# Looking For Vacation Destination Where I Can Ride and Kids Can Play



## ExtraSlow (Jul 7, 2004)

I would appreciate any suggestions you all might have for places to vacation along the east coast where I can balance riding my bike with kid-friendly activities. 

My family has vacationed on Cape Cod the past few years, and it has offered us a nice range of activities to choose from, but I'm tired of the bike trail and itching to try someplace else in the Northeast/Mid-Atlantic area.

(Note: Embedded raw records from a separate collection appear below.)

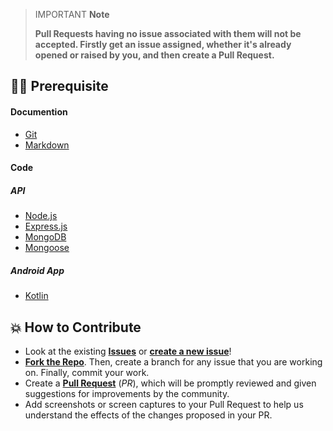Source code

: > IMPORTANT **Note**
>
> **Pull Requests having no issue associated with them will not be accepted. Firstly get an issue assigned, whether it's already opened or raised by you, and then create a Pull Request.**

## 👨‍💻 Prerequisite

#### Documention

- [Git](https://git-scm.com/)
- [Markdown](https://www.markdownguide.org/basic-syntax/)

#### Code

##### API

- [Node.js](https://nodejs.org/en/)
- [Express.js](https://expressjs.com/)
- [MongoDB](https://www.mongodb.com/)
- [Mongoose](https://mongoosejs.com/)

##### Android App

- [Kotlin](https://kotlinlang.org/)

## 💥 How to Contribute

- Look at the existing [**Issues**](https://github.com/Pradumnasaraf/Team-Moon-API/issues) or [**create a new issue**](https://github.com/Pradumnasaraf/Team-Moon-API/issues/new/choose)!
- [**Fork the Repo**](https://github.com/Pradumnasaraf/Team-Moon-API/fork). Then, create a branch for any issue that you are working on. Finally, commit your work.
- Create a **[Pull Request](https://github.com/Pradumnasaraf/Team-Moon-API)** (_PR_), which will be promptly reviewed and given suggestions for improvements by the community.
- Add screenshots or screen captures to your Pull Request to help us understand the effects of the changes proposed in your PR.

Thanks for any thoughts you all might have!


----------



## lstocks (Apr 9, 2002)

*Mid Atlantic Vacations*

One place I might suggest is Wintergreen in the Blue Ridge Mtns of Virginia. I own a condo there, and usually take my bike when we go as a family. The Blue Ridge Parkway is 10 minutes away, and offers superb riding with gentle grades. There are also lightly-travelled country roads with and without climbing. The kids can choose from pools, golf, horseback riding, tennis, supervised camp activities, mountain biking, paintball, bungee trampolines, rock wall climbing, etc. Let me know if you want more info


----------



## TRACKMAN (Jun 8, 2006)

A little farther south and you can ride all day without geting bored or bonking
on crazy climbs: O B X a.k.a. Outer Banks North Carolina.
Very flat, plenty to see.
I do a annual double century with some friends and die hard locals the length of route12. 
I have a house in Corolla, Currituck county the north end: 
( right up against Virginia)

We leave from lighthouse and ride to Ocracoke Island Island the southern end
of the island string.

The bridges can freak some peoples out so if you are not inclined 
to ride over these you can still get lots of good shorter ones in.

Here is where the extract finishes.